- _What this task involves_
When the line containing "1. Enhance the" appears in the data below, begin copying there and stop only after the line containing "credit card number.".

- _Saved entries_

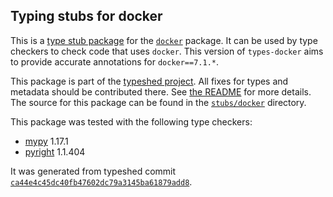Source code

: ## Typing stubs for docker

This is a [type stub package](https://typing.python.org/en/latest/tutorials/external_libraries.html)
for the [`docker`](https://github.com/docker/docker-py) package. It can be used by type checkers
to check code that uses `docker`. This version of
`types-docker` aims to provide accurate annotations for
`docker==7.1.*`.

This package is part of the [typeshed project](https://github.com/python/typeshed).
All fixes for types and metadata should be contributed there.
See [the README](https://github.com/python/typeshed/blob/main/README.md)
for more details. The source for this package can be found in the
[`stubs/docker`](https://github.com/python/typeshed/tree/main/stubs/docker)
directory.

This package was tested with the following type checkers:
* [mypy](https://github.com/python/mypy/) 1.17.1
* [pyright](https://github.com/microsoft/pyright) 1.1.404

It was generated from typeshed commit
[`ca44e4c45dc40fb47602dc79a3145ba61879add8`](https://github.com/python/typeshed/commit/ca44e4c45dc40fb47602dc79a3145ba61879add8).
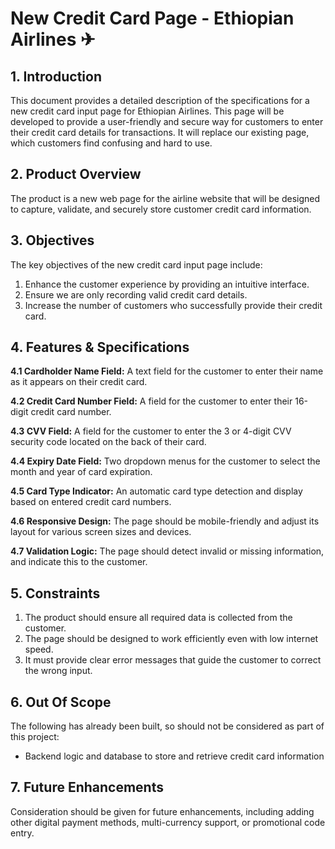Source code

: # New Credit Card Page - Ethiopian Airlines ✈

## 1. Introduction

This document provides a detailed description of the specifications for a new credit card input page for Ethiopian Airlines. This page will be developed to provide a user-friendly and secure way for customers to enter their credit card details for transactions. It will replace our existing page, which customers find confusing and hard to use.

## 2. Product Overview

The product is a new web page for the airline website that will be designed to capture, validate, and securely store customer credit card information. 

## 3. Objectives

The key objectives of the new credit card input page include:

1. Enhance the customer experience by providing an intuitive interface.
2. Ensure we are only recording valid credit card details.
3. Increase the number of customers who successfully provide their credit card.

## 4. Features & Specifications

**4.1 Cardholder Name Field:** A text field for the customer to enter their name as it appears on their credit card.

**4.2 Credit Card Number Field:** A field for the customer to enter their 16-digit credit card number.

**4.3 CVV Field:** A field for the customer to enter the 3 or 4-digit CVV security code located on the back of their card.

**4.4 Expiry Date Field:** Two dropdown menus for the customer to select the month and year of card expiration.

**4.5 Card Type Indicator:** An automatic card type detection and display based on entered credit card numbers.

**4.6 Responsive Design:** The page should be mobile-friendly and adjust its layout for various screen sizes and devices.

**4.7 Validation Logic:** The page should detect invalid or missing information, and indicate this to the customer.

## 5. Constraints

1. The product should ensure all required data is collected from the customer.
2. The page should be designed to work efficiently even with low internet speed.
3. It must provide clear error messages that guide the customer to correct the wrong input.

## 6. Out Of Scope

The following has already been built, so should not be considered as part of this project:

- Backend logic and database to store and retrieve credit card information

## 7. Future Enhancements

Consideration should be given for future enhancements, including adding other digital payment methods, multi-currency support, or promotional code entry.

- _Exercise answer_
1. Enhance the customer experience by providing an intuitive interface.
2. Ensure we are only recording valid credit card details.
3. Increase the number of customers who successfully provide their credit card.

## 4. Features & Specifications

**4.1 Cardholder Name Field:** A text field for the customer to enter their name as it appears on their credit card.

**4.2 Credit Card Number Field:** A field for the customer to enter their 16-digit credit card number.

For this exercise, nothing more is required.